Certains des groupes responsables de ces attaques exercent désormais une pression supplémentaire sur leurs victimes pour que les autorités soient tenues à l'écart lors des attaques. Le groupe de ransomware Grief, par exemple, a menacé de supprimer complètement les clés de décryptage de ses victimes si elles engageaient des négociateurs professionnels. Par ailleurs, ce ciblage proactif des opérateurs de ransomware a conduit une multitude d'opérateurs et de partenaires à quitter l'arène ou à se séparer les uns des autres et à « changer de marque » pour éviter toute inculpation ou saisie. Après la fermeture de DarkSide, par exemple, plusieurs membres ont formé un groupe dissident appelé BlackMatter, qui a lui aussi subi la pression des autorités et a fermé ses portes avant la fin de l'année.
Cette perturbation de l'écosystème des ransomwares n'est pas un cas isolé, mais le résultat d'une pression croissante des agences gouvernementales mondiales pour endiguer ce qui est en train de devenir rapidement une menace globale. Néanmoins, les organisations ne devraient pas trop baisser la garde.

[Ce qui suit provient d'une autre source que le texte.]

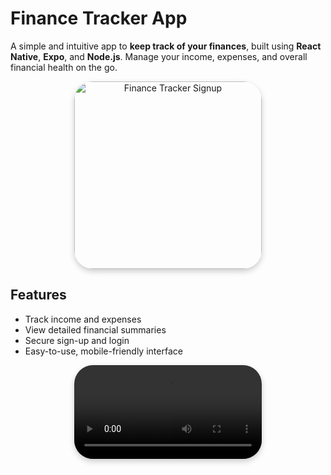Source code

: # Finance Tracker App

A simple and intuitive app to **keep track of your finances**, built using **React Native**, **Expo**, and **Node.js**. Manage your income, expenses, and overall financial health on the go.

<div align="center">
  <img src="https://github.com/user-attachments/assets/40cd9da1-fa4c-4939-a8b2-d126f7b7c118" alt="Finance Tracker Signup" width="300" style="border-radius:30px; box-shadow:0px 4px 10px rgba(0,0,0,0.2);" />
</div>

## Features
- Track income and expenses
- View detailed financial summaries
- Secure sign-up and login
- Easy-to-use, mobile-friendly interface

<div align="center">
  <video width="300" style="border-radius:30px; box-shadow:0px 4px 10px rgba(0,0,0,0.2);" controls>
    <source src="https://github.com/user-attachments/assets/b25fcfc7-686c-4389-a6b9-134ef0d1370a" type="video/mp4">
    Your browser does not support the video tag.
  </video>
</div>
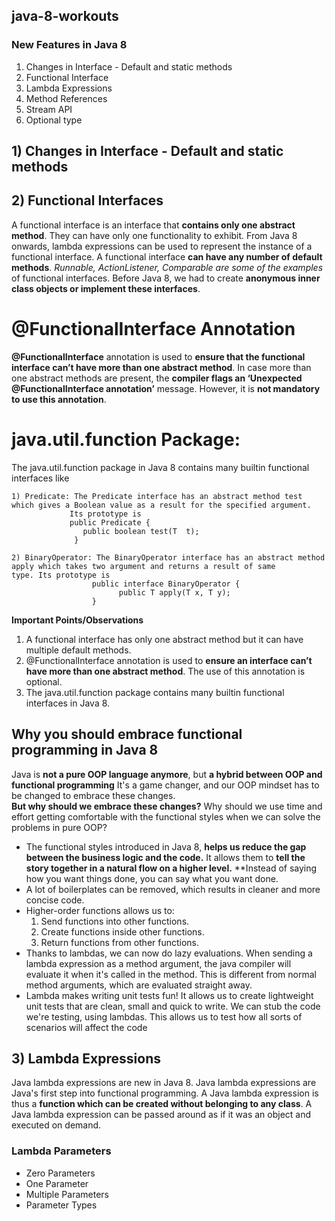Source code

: ## java-8-workouts

### New Features in Java 8 

1) Changes in Interface - Default and static methods
2) Functional Interface
3) Lambda Expressions
4) Method References
5) Stream API
6) Optional type

## 1) Changes in Interface - Default and static methods

## 2) Functional Interfaces
A functional interface is an interface that **contains only one abstract method**. They can have only one functionality to exhibit. From Java 8 onwards, lambda expressions can be used to represent the instance of a functional interface. A functional interface **can have any number of default methods**. *Runnable, ActionListener, Comparable are some of the examples* of functional interfaces.
Before Java 8, we had to create **anonymous inner class objects or implement these interfaces**.

# @FunctionalInterface Annotation
**@FunctionalInterface** annotation is used to **ensure that the functional interface can’t have more than one abstract method**. In case more than one abstract methods are present, the **compiler flags an ‘Unexpected @FunctionalInterface annotation’** message. However, it is **not mandatory to use this annotation**.

# java.util.function Package:
The java.util.function package in Java 8 contains many builtin functional interfaces like

    1) Predicate: The Predicate interface has an abstract method test which gives a Boolean value as a result for the specified argument. 
                 Its prototype is
                 public Predicate {
                    public boolean test(T  t);
                  } 
        
    2) BinaryOperator: The BinaryOperator interface has an abstract method apply which takes two argument and returns a result of same                            type. Its prototype is
                      public interface BinaryOperator {
                            public T apply(T x, T y);
                      }  
**Important Points/Observations**
1. A functional interface has only one abstract method but it can have multiple default methods.
2. @FunctionalInterface annotation is used to **ensure an interface can’t have more than one abstract method**. The use of this             annotation is optional.
3. The java.util.function package contains many builtin functional interfaces in Java 8.

## Why you should embrace functional programming in Java 8
Java is **not a pure OOP language anymore**, but **a hybrid between OOP and functional programming** It's a game changer, and our OOP   mindset has to be changed to embrace these changes.
<br /> **But why should we embrace these changes?** Why should we use time and effort getting comfortable with the functional styles when we can solve the problems in pure OOP?

-	The functional styles introduced in Java 8, **helps us reduce the gap between the business logic and the code.** It allows them to **tell the story together in a natural flow on a higher level.** **Instead of saying how you want things done, you can say what you want done.
-	A lot of boilerplates can be removed, which results in cleaner and more concise code.
-	Higher-order functions allows us to:
    1. Send functions into other functions.
    2. Create functions inside other functions.
    3. Return functions from other functions.
-	Thanks to lambdas, we can now do lazy evaluations. When sending a lambda expression as a method argument, the java compiler will         evaluate it when it's called in the method. This is different from normal method arguments, which are evaluated straight away.
-	Lambda makes writing unit tests fun! It allows us to create lightweight unit tests that are clean, small and quick to write. We can     stub the code we're testing, using lambdas. This allows us to test how all sorts of scenarios will affect the code


## 3) Lambda Expressions
Java lambda expressions are new in Java 8. Java lambda expressions are Java's first step into functional programming. A Java lambda expression is thus a **function which can be created without belonging to any class**. A Java lambda expression can be passed around as if it was an object and executed on demand.

### Lambda Parameters
- Zero Parameters 
- One Parameter
- Multiple Parameters
- Parameter Types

Pas encore sortis d'affaire
Bien que 2021 ait porté un coup significatif à l'écosystème des ransomwares, nous risquons encore de voir des millions d'attaques de ransomwares tout au long de l'année 2022, avec des nouveaux opérateurs et des partenaires affiliés qui existent déjà et intensifient leurs efforts. Emotet, l'un des botnets les plus dangereux de l'histoire, a fait son retour fin 2021, malgré un effort coordonné des gouvernements du monde entier pour le faire disparaître. Ce trojan bancaire issu d'un botnet modulaire a infecté 1,5 million d'ordinateurs dans le monde sur des milliers de réseaux d'entreprise, souvent utilisés comme vecteur de diffusion pour des attaques de ransomware à l'échelle du réseau.
Les organisations doivent donc rester vigilantes et, à l'instar des gouvernements de tous les pays, adopter une attitude plus proactive et préventive face à la menace croissante des ransomwares. Cela implique d'exploiter les renseignements sur les menaces mondiales en temps réel, et de les utiliser pour protéger les entreprises non seulement des menaces visibles, mais aussi de celles que l’on ne voit pas. Les vulnérabilités Zero-day et les attaques de dernière génération sont des menaces complexes qui nécessitent une réponse complexe, ainsi qu'une sensibilisation des employés, des sauvegardes continues, une authentification multifactorielle et le recours au principe du moindre privilège.
Les fissures dans l'écosystème des ransomwares commencent peut-être à se faire sentir, mais bien que les coups récemment portés indiquent que les acteurs des ransomwares pourraient être en train de perdre la bataille, la cyberguerre est loin d'être terminée.